**AIM OF THE TASK:** Check each line below for the word "utility" and give the count alone.

**TASK INPUT:**
((

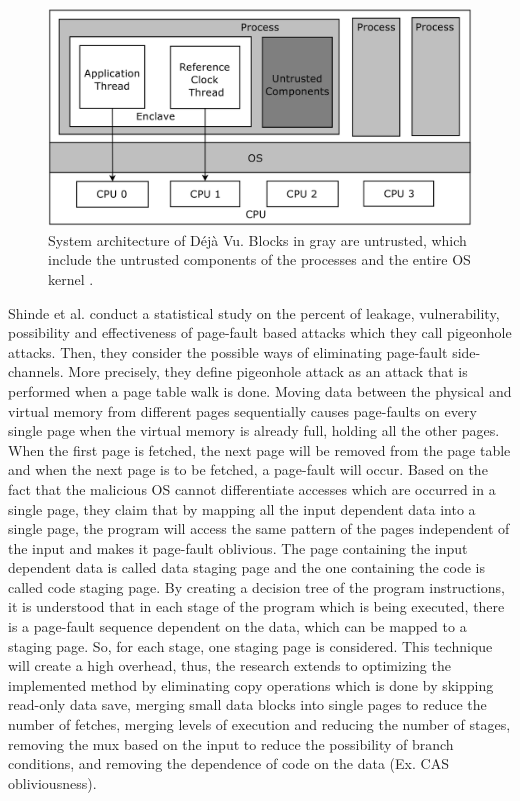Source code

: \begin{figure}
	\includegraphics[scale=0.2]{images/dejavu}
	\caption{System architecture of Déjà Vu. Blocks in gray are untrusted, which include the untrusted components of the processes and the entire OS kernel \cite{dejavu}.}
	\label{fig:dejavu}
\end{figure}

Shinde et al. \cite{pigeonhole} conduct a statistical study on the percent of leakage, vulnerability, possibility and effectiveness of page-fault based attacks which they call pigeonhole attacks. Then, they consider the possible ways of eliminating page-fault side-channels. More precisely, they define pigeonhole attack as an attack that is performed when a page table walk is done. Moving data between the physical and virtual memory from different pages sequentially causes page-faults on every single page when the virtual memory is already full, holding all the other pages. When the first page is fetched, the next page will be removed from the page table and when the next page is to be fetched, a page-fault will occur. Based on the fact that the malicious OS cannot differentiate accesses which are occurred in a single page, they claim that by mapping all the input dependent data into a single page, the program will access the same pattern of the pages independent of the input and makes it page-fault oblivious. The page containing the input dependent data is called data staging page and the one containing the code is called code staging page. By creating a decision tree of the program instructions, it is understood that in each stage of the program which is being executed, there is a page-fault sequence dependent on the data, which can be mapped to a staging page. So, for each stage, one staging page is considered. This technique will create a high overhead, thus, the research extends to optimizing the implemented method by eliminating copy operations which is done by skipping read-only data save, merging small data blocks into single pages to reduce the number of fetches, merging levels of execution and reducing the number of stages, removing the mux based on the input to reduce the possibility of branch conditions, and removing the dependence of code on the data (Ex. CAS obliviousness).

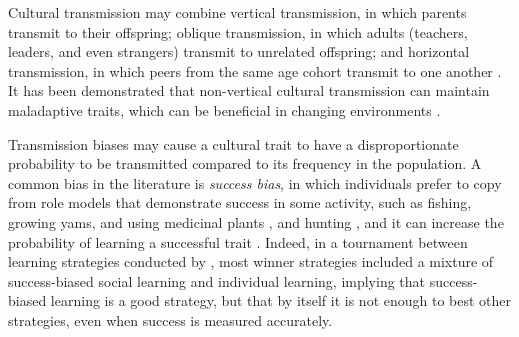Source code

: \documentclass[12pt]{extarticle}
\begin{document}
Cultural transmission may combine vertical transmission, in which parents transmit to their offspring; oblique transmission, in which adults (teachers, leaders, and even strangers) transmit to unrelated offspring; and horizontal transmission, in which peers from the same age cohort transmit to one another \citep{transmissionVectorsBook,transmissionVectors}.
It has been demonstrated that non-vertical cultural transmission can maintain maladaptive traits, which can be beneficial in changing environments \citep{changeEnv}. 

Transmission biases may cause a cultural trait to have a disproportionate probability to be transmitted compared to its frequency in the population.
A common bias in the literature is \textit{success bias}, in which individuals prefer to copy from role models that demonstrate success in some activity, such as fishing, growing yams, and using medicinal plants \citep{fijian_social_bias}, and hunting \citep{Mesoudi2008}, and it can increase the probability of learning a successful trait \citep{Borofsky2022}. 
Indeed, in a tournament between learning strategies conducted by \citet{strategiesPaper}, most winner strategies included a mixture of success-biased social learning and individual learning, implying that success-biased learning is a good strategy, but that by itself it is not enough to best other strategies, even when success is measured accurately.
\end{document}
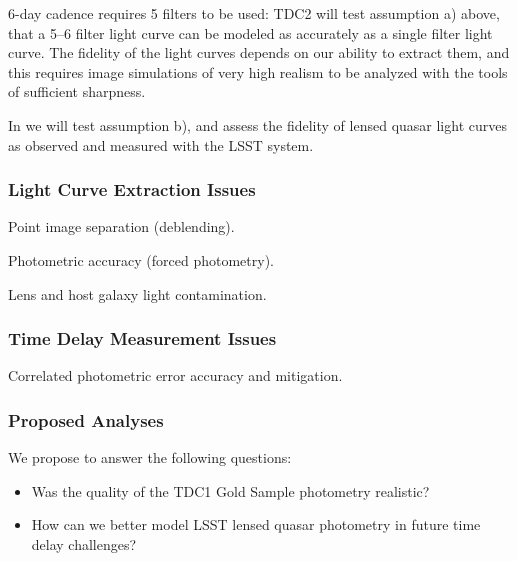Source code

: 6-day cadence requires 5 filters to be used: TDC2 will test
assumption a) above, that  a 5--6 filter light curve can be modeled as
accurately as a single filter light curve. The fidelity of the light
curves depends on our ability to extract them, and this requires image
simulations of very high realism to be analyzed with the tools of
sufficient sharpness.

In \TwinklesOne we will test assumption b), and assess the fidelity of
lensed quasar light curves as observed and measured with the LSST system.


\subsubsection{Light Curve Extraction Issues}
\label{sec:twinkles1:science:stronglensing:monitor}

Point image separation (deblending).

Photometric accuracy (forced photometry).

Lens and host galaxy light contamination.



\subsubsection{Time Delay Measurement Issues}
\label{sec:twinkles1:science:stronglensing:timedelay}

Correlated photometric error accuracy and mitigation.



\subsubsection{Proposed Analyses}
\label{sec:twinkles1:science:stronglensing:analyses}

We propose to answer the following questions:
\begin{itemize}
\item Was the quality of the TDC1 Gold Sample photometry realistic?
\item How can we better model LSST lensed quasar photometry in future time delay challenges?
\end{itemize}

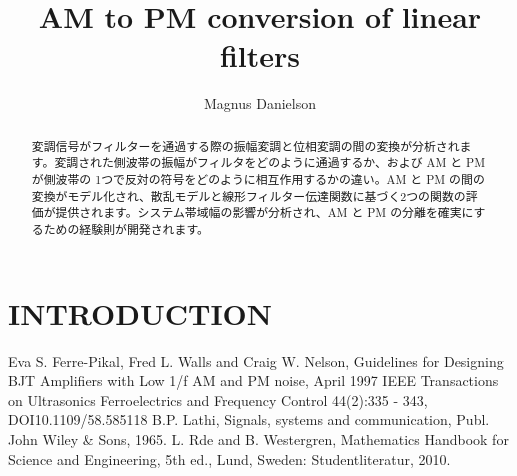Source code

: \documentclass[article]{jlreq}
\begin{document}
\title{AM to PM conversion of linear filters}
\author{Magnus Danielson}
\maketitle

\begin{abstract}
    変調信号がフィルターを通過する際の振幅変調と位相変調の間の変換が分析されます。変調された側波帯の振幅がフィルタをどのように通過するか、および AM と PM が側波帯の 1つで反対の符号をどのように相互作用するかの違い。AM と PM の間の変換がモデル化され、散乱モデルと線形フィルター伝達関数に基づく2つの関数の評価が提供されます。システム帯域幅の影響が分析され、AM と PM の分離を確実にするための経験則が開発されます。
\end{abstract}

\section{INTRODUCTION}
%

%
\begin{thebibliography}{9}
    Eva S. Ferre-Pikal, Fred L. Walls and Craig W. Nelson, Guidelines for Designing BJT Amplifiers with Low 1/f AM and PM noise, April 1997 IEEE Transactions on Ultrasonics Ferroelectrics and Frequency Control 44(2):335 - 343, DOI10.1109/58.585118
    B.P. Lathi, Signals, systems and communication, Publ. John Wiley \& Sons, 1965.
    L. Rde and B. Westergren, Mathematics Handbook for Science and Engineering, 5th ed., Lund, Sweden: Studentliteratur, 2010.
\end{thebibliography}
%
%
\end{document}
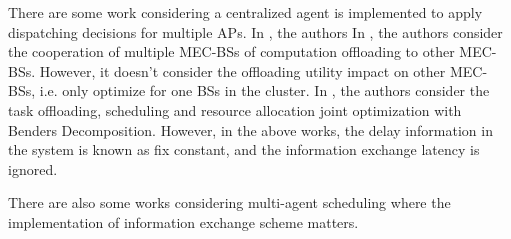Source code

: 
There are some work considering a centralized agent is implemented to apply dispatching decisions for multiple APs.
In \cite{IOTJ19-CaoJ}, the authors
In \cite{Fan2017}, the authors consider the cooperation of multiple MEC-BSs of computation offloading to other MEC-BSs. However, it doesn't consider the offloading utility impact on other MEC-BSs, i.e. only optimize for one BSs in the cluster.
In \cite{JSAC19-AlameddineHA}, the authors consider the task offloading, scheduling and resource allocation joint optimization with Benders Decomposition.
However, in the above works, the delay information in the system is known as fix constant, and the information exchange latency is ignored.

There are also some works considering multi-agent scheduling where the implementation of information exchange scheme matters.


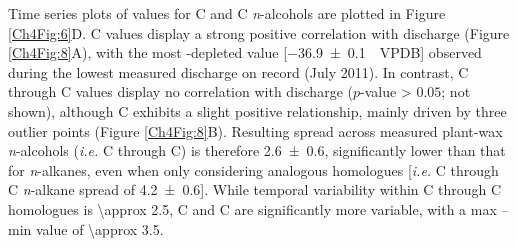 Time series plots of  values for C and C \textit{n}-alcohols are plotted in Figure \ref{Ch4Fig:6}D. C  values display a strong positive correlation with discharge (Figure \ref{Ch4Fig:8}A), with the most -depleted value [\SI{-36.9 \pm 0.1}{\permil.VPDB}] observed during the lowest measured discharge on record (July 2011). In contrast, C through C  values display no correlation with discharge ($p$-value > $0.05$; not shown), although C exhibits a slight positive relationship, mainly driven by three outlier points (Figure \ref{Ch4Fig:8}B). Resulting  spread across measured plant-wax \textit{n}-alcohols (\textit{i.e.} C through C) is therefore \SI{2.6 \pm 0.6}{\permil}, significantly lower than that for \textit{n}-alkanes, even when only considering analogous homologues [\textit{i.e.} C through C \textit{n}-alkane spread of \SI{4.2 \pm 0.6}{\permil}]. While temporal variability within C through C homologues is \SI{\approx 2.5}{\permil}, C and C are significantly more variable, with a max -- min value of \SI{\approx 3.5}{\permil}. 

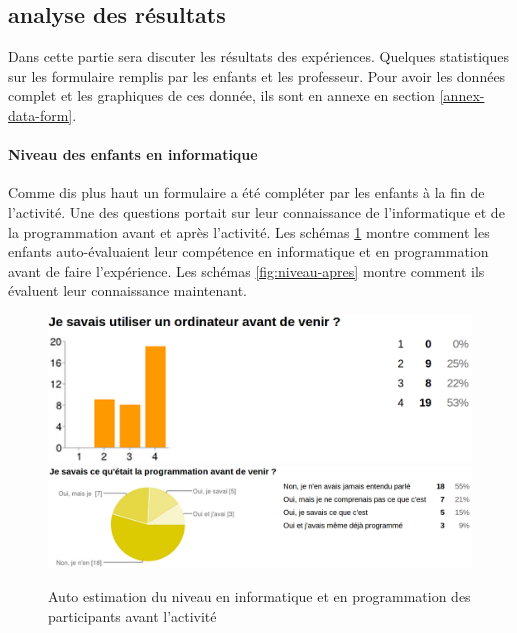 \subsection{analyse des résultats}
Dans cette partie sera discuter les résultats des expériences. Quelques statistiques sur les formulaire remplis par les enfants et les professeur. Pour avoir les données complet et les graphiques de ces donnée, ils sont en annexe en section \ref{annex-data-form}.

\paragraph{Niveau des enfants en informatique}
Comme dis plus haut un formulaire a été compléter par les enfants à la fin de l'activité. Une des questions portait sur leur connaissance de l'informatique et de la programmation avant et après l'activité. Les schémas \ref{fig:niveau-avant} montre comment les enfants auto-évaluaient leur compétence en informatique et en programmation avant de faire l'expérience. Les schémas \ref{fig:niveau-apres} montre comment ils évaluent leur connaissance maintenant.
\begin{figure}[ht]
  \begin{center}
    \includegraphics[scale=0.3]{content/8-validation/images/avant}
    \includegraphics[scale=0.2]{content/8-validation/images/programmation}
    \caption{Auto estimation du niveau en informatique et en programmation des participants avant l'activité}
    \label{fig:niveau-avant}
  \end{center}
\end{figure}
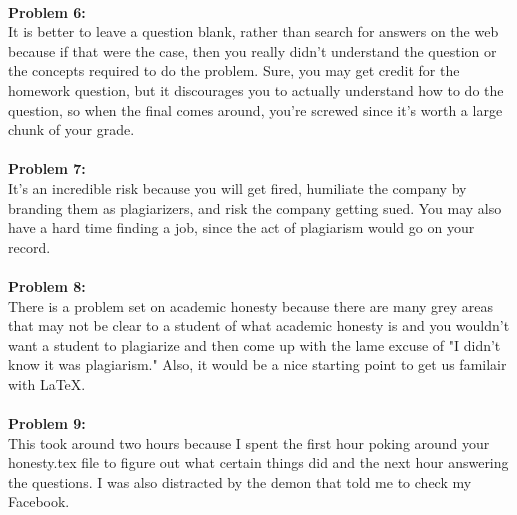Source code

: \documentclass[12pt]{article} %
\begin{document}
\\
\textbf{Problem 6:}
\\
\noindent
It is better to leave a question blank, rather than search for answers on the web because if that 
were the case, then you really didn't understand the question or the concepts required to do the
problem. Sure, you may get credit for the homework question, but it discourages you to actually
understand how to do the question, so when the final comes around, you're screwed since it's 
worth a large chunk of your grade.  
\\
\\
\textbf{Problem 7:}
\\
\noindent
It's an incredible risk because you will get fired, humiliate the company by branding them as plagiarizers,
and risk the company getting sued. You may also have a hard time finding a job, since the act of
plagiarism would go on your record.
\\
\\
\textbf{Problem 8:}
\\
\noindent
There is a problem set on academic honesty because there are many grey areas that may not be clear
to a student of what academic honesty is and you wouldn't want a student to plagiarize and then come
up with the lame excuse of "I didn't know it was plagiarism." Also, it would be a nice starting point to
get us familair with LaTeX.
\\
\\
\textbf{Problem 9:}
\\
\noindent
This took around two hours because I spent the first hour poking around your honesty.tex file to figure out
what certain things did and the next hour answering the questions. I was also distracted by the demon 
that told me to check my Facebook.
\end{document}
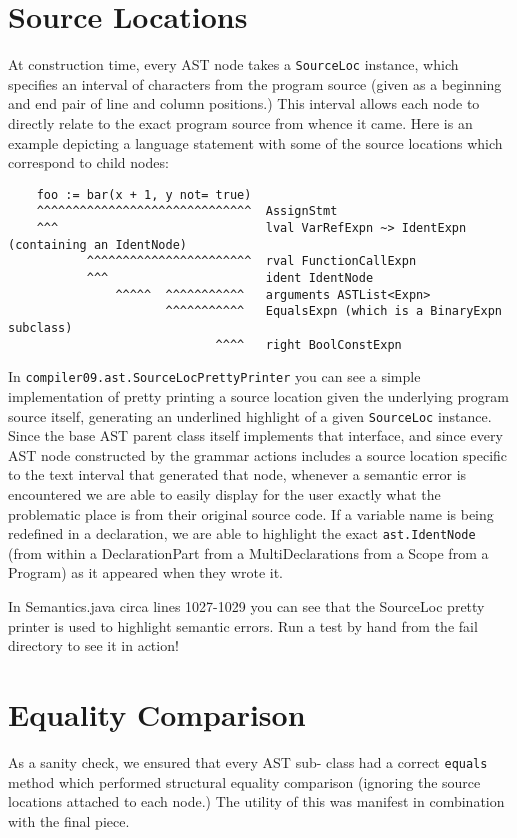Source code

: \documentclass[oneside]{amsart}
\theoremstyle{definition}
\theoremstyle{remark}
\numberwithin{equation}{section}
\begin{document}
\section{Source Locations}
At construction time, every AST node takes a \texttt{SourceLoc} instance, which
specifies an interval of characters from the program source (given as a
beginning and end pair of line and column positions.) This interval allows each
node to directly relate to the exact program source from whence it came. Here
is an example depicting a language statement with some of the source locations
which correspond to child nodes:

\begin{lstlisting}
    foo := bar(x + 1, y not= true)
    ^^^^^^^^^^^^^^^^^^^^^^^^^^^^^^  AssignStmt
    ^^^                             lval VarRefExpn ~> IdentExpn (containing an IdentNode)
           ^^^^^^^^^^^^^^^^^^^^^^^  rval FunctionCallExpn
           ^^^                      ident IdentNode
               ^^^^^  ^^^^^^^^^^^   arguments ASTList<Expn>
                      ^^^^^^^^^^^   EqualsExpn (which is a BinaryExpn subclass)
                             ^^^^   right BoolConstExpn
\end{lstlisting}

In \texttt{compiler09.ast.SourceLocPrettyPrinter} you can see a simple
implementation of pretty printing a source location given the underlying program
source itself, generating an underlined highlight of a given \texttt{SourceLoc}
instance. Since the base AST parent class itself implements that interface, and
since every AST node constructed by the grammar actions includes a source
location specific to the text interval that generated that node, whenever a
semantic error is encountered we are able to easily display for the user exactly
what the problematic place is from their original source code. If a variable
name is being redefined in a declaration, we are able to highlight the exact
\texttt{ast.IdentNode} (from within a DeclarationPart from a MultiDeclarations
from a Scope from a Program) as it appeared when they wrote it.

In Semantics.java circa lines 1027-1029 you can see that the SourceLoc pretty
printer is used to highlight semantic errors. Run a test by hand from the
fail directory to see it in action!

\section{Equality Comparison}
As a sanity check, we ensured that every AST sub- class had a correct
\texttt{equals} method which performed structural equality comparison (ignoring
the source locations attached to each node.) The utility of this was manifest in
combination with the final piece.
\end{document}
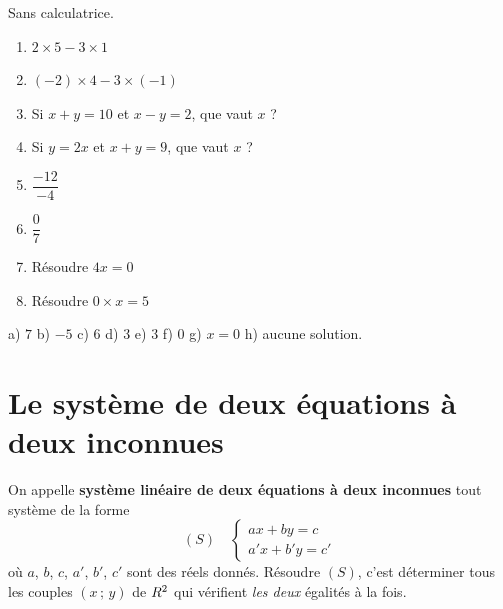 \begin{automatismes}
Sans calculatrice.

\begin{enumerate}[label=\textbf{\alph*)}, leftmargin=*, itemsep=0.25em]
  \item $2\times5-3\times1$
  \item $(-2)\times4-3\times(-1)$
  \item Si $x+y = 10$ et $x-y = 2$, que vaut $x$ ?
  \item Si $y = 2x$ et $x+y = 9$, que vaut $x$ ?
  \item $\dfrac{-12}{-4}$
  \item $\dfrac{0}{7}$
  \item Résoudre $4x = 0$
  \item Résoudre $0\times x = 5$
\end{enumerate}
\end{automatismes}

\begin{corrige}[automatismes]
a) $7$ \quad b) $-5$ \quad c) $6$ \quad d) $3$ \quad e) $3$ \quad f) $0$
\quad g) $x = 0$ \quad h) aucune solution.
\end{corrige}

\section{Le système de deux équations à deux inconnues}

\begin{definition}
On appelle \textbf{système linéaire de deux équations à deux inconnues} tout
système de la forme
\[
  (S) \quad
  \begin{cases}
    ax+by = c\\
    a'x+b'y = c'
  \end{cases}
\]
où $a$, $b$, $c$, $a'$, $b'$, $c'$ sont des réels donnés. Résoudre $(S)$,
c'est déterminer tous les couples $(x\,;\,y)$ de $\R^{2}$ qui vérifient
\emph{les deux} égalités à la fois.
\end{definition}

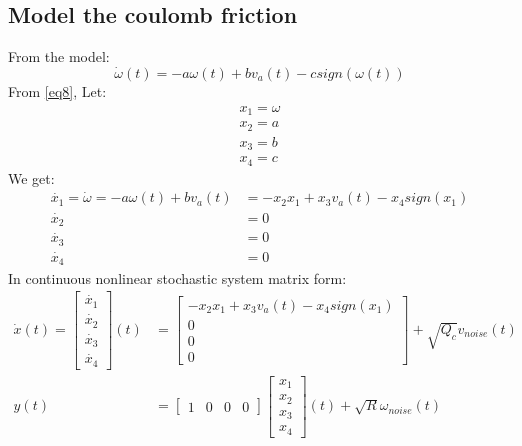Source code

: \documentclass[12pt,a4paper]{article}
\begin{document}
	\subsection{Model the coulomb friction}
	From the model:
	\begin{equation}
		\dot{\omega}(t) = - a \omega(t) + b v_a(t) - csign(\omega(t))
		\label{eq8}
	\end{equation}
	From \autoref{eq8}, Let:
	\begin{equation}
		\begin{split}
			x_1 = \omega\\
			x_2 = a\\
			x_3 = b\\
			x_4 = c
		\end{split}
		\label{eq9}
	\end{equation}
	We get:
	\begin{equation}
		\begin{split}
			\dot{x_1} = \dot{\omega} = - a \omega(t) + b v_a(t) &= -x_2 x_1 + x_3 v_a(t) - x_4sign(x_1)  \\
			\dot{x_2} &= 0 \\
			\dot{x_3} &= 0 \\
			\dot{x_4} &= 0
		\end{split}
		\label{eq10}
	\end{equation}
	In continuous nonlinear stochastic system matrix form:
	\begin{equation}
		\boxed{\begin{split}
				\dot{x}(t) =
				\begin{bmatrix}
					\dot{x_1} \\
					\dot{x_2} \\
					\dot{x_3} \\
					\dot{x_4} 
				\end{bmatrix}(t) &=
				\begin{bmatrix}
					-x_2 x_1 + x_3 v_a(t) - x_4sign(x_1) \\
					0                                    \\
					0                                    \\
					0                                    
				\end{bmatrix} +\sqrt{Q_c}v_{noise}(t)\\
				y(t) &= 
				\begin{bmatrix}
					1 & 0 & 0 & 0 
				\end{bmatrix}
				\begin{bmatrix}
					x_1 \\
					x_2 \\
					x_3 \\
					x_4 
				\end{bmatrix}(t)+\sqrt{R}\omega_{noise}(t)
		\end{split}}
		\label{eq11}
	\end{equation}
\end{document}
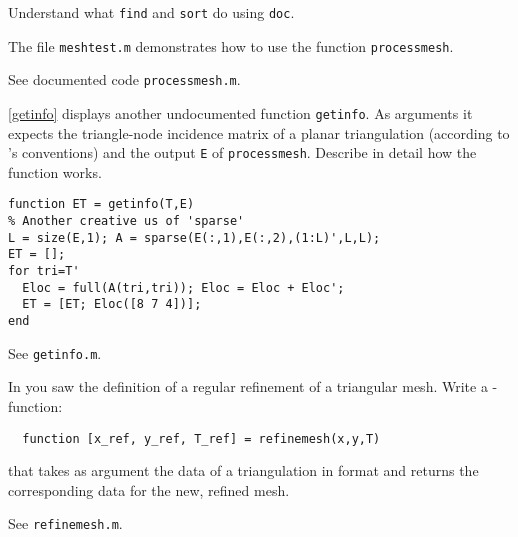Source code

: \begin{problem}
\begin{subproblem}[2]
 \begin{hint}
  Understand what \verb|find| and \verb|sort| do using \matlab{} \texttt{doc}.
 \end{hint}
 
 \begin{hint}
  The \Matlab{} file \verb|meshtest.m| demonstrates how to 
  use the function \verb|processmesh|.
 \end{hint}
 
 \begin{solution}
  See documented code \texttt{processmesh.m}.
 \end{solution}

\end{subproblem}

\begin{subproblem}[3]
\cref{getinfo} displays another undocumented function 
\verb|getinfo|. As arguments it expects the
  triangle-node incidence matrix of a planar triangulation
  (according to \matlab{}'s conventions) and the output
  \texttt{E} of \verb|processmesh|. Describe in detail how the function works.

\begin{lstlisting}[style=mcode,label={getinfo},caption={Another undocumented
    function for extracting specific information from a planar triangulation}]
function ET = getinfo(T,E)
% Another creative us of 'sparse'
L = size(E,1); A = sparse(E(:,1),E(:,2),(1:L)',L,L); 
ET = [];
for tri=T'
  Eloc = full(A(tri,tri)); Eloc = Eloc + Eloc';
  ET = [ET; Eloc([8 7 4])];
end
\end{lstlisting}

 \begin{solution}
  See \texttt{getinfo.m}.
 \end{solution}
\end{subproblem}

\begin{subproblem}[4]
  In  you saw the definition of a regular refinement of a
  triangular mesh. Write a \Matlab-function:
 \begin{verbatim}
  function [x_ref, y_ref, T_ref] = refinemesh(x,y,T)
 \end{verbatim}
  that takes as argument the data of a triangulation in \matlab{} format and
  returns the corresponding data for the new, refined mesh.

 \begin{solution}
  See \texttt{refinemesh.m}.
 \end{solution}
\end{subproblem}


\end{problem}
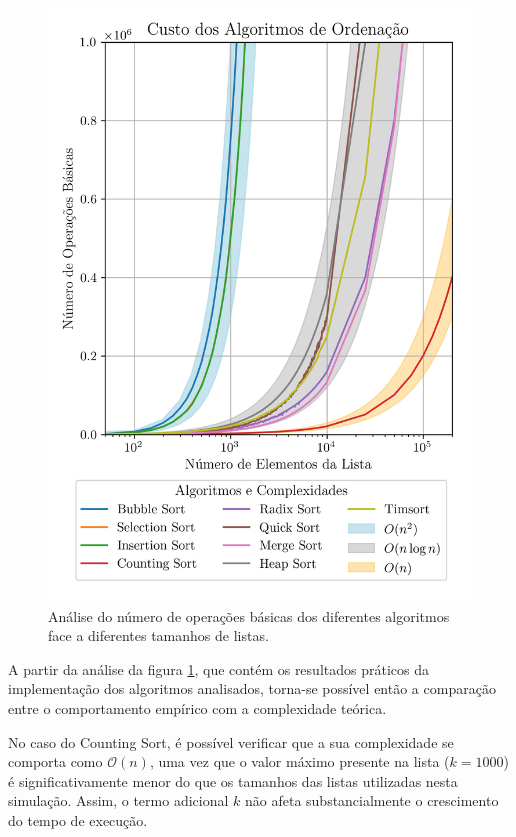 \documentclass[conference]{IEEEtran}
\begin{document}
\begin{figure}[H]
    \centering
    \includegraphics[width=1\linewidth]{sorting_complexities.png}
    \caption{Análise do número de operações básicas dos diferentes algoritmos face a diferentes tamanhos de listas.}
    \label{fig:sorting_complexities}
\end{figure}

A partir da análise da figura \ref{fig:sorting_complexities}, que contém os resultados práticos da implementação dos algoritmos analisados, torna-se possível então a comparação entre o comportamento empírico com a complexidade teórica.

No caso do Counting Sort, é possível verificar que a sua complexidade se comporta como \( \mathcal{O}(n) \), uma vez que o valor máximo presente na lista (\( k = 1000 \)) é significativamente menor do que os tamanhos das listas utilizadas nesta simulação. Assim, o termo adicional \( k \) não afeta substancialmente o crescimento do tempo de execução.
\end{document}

))

**SOLUTION:** 2